Positions of the parties
[18] The plaintiff claims that Mr. Bekele is personally liable for the balance of the purchase price. She submits that she and he reached an oral agreement by which he undertook personally to pay the full purchase price. Had he not done so, she asserts, she would not have transferred the business to him. She therefore seeks to enforce her claim for payment of the balance of the purchase price against him personally. In the alternative, she submits that the defendant entered into the transaction using a corporate purchaser with the fraudulent intent of never paying the balance of the purchase price. As a result, she argues, the corporate veil should be pierced and the defendant held personally liable.
[19] The position of the defendant is that he never agreed to assume personal liability. The transaction was carried out in good faith, through a corporation, and he expressly declined to give a personal guarantee. He did his best to make the business succeed, but it failed because it lacked sufficient revenue at the time he purchased it. The defendant advances a counterclaim for the losses he suffered, on the theory that the plaintiff knowingly misrepresented the profitability of the restaurant, with a view to inducing him to purchase it. In response to the counterclaim, the plaintiff denies any misrepresentation, and asserts that she told the defendant about the gross revenues of the business, not the net profit.
Analysis
Personal liability
[20] The first question to answer is whether I am persuaded on the evidence that the defendant agreed to assume personal responsibility for payment of the balance of the purchase price. The plaintiff says that he did, a fact denied by the defendant. On balance, I am unable to accept the plaintiff’s evidence on this point, for several reasons.

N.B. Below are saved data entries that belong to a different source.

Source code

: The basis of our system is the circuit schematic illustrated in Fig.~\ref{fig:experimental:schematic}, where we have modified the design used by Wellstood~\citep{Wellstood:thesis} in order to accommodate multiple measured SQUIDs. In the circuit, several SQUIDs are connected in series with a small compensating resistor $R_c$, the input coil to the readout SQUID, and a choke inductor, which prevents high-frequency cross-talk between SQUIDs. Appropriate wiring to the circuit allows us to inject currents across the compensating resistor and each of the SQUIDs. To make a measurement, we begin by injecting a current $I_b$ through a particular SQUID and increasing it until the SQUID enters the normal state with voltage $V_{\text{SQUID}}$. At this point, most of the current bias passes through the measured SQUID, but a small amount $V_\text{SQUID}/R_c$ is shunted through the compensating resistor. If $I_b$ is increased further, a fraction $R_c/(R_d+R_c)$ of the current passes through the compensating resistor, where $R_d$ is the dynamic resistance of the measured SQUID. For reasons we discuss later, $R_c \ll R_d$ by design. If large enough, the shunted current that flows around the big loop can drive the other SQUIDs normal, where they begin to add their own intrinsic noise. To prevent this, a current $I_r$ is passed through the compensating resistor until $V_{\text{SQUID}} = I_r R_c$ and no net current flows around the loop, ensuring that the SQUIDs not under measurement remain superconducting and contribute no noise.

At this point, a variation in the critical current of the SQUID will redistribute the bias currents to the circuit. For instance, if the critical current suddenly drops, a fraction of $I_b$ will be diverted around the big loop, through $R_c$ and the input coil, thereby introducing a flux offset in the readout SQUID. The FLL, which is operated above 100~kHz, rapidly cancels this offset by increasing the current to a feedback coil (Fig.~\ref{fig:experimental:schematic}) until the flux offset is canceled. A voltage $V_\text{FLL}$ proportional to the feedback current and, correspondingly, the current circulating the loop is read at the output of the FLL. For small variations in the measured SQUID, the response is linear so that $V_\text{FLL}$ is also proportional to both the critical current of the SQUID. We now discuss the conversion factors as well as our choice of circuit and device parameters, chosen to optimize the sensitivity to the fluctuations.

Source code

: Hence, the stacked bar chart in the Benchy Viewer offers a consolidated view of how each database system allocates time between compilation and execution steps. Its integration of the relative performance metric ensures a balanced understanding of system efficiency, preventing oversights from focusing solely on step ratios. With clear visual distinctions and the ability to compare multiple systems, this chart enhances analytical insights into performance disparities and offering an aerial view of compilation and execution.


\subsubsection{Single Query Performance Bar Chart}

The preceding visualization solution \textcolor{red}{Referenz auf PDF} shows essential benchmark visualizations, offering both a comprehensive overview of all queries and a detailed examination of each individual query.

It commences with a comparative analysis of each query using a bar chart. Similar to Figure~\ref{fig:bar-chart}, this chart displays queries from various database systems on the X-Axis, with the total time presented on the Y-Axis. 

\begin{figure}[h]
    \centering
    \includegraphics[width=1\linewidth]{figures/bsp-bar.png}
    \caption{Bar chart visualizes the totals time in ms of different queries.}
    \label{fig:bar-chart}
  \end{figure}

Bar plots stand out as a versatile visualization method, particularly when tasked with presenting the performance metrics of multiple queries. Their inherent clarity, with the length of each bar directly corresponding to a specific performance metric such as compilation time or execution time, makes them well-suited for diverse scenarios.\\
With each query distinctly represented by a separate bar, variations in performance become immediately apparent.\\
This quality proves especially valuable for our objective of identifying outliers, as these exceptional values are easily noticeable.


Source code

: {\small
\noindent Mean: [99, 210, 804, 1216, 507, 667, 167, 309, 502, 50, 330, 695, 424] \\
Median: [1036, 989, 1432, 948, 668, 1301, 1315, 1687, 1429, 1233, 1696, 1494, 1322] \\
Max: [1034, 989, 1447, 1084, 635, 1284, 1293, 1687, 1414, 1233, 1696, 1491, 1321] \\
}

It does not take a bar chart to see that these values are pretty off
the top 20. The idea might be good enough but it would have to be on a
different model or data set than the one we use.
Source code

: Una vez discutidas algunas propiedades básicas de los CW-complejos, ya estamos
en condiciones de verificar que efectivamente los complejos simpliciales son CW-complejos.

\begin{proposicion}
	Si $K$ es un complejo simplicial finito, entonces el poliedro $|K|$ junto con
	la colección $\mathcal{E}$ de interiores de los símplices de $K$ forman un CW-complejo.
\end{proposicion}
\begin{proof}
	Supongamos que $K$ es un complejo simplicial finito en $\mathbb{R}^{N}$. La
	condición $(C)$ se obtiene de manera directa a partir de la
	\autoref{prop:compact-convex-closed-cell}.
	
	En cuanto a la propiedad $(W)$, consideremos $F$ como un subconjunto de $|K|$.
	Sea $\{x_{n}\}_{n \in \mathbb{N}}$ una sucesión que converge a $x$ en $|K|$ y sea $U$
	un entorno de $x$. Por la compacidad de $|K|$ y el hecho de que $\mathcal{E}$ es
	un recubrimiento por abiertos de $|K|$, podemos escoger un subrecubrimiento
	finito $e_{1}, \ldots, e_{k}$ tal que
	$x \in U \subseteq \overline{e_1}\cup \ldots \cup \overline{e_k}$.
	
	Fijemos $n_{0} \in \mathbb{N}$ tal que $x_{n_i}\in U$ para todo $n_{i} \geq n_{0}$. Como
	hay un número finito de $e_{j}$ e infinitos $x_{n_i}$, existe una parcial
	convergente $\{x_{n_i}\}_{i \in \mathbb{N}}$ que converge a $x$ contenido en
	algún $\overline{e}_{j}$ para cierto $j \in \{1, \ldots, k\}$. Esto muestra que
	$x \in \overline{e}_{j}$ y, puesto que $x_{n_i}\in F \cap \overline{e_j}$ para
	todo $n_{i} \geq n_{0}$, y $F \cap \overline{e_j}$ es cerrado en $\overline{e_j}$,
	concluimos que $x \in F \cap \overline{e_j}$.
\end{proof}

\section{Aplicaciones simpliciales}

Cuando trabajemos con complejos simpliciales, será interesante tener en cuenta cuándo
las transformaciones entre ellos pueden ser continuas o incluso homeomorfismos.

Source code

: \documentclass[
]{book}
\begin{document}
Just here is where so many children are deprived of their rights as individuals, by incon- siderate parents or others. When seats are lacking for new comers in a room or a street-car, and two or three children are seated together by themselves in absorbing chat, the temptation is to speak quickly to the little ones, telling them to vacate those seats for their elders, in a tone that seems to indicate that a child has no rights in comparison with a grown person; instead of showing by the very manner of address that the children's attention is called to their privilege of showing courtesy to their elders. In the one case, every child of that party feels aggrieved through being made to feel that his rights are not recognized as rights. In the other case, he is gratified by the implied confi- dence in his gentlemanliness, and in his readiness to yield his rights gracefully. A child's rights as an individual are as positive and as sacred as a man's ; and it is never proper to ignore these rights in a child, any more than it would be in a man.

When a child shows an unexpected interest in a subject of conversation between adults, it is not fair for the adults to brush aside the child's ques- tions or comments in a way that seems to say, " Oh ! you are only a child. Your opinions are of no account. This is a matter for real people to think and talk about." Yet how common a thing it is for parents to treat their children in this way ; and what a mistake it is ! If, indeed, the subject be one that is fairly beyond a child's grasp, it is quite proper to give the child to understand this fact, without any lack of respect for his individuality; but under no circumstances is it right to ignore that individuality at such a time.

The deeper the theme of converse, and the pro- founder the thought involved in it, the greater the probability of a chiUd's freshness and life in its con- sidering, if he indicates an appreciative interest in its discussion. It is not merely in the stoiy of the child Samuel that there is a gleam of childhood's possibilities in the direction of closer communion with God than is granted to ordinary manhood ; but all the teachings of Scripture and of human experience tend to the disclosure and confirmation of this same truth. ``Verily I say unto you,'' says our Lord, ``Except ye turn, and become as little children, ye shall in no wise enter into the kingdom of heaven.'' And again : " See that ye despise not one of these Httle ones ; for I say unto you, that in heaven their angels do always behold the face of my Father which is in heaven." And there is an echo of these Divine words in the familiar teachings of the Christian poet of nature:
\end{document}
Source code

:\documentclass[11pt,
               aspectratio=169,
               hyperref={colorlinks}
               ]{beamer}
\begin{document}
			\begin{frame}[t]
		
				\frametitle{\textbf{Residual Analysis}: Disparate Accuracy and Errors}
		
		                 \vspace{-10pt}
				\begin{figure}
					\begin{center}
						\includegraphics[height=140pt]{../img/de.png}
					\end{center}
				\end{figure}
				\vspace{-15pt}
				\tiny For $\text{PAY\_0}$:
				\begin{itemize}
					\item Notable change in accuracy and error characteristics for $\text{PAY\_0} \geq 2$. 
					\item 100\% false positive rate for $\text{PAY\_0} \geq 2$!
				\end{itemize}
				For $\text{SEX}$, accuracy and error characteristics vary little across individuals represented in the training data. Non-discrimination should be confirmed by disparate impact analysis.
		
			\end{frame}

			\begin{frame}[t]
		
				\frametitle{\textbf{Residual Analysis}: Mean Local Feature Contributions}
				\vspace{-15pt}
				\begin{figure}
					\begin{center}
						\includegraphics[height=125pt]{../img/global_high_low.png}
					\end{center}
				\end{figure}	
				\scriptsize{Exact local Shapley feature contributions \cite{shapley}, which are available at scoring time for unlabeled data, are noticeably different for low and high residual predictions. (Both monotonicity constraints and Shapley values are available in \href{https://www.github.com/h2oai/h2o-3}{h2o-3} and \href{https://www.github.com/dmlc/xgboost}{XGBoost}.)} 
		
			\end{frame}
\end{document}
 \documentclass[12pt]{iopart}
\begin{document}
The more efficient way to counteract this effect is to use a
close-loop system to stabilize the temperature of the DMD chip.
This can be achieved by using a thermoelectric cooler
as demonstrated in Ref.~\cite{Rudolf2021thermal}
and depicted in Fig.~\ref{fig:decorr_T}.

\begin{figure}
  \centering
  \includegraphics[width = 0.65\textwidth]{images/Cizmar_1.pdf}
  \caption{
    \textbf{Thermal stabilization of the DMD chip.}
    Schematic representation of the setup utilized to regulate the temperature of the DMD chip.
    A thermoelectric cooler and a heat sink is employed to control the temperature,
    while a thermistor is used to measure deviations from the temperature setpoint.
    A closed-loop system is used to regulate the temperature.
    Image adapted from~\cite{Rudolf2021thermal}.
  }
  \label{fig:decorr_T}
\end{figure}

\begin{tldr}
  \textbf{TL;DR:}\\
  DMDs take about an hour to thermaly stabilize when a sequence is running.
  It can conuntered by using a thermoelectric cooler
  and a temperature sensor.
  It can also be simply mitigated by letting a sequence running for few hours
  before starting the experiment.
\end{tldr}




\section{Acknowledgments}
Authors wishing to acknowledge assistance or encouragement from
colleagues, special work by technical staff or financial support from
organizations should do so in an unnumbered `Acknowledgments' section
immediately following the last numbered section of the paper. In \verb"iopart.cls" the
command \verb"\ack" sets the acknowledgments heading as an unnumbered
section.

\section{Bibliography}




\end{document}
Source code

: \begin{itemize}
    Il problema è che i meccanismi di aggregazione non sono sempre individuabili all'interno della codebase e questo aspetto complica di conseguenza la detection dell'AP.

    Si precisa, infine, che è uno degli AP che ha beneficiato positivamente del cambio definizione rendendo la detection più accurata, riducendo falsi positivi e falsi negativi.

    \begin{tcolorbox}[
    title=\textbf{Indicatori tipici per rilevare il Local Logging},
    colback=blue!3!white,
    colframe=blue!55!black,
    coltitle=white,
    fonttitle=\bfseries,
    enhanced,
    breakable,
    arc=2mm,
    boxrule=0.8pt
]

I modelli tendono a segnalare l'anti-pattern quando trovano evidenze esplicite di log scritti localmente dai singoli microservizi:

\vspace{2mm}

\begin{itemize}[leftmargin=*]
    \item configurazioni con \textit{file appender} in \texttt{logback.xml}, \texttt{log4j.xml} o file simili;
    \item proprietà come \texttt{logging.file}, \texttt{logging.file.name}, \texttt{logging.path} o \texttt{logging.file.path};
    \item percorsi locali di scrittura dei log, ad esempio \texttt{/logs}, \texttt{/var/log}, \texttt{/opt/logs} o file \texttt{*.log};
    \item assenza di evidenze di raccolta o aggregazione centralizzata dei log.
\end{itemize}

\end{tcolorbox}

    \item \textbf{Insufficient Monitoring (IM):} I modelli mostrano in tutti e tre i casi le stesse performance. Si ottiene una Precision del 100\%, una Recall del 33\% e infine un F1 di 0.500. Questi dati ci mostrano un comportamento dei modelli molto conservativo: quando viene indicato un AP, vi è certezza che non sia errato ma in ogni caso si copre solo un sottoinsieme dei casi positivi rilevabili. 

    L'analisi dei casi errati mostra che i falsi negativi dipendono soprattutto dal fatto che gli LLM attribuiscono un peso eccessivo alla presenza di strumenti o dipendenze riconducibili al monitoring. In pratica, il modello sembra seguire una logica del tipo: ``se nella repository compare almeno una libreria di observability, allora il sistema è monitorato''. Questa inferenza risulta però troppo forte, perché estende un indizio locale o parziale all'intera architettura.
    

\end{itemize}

[21] Firstly, the plaintiff’s assertion that there was a parallel, oral agreement between the plaintiff and the defendant relating to the transaction, is contrary to the terms of the written agreement of purchase and sale that was prepared by the plaintiff’s own real estate agent and signed by both parties. It names the buyer as “Kifle Bekele (To be Incorporated)” thus indicating the intention of the parties that the purchaser was to be a limited company, not the defendant personally. It says nothing about a personal guarantee or any obligation on the part of Mr. Bekele in his personal capacity.
[22] Importantly, Paragraph 16 of that document expressly states that “[t]here is no representation, warranty, collateral agreement or condition affecting this agreement other than as expressed herein.” To accept the plaintiff’s evidence and find in her favor on this point, would be to contradict and vary the express terms of the signed contract. To rely on oral evidence to contradict and vary a written agreement would be contrary to established principles of contract law. “The parol evidence rule precludes admission of evidence outside the words of the written contract that would add to, subtract from, vary, or contradict a contract that has been wholly reduced to writing.” Sattva Capital Corp. v. Creston Moly Corp. 2014 SCC 53, [2014] S.C.J. No. 53, at para. 59.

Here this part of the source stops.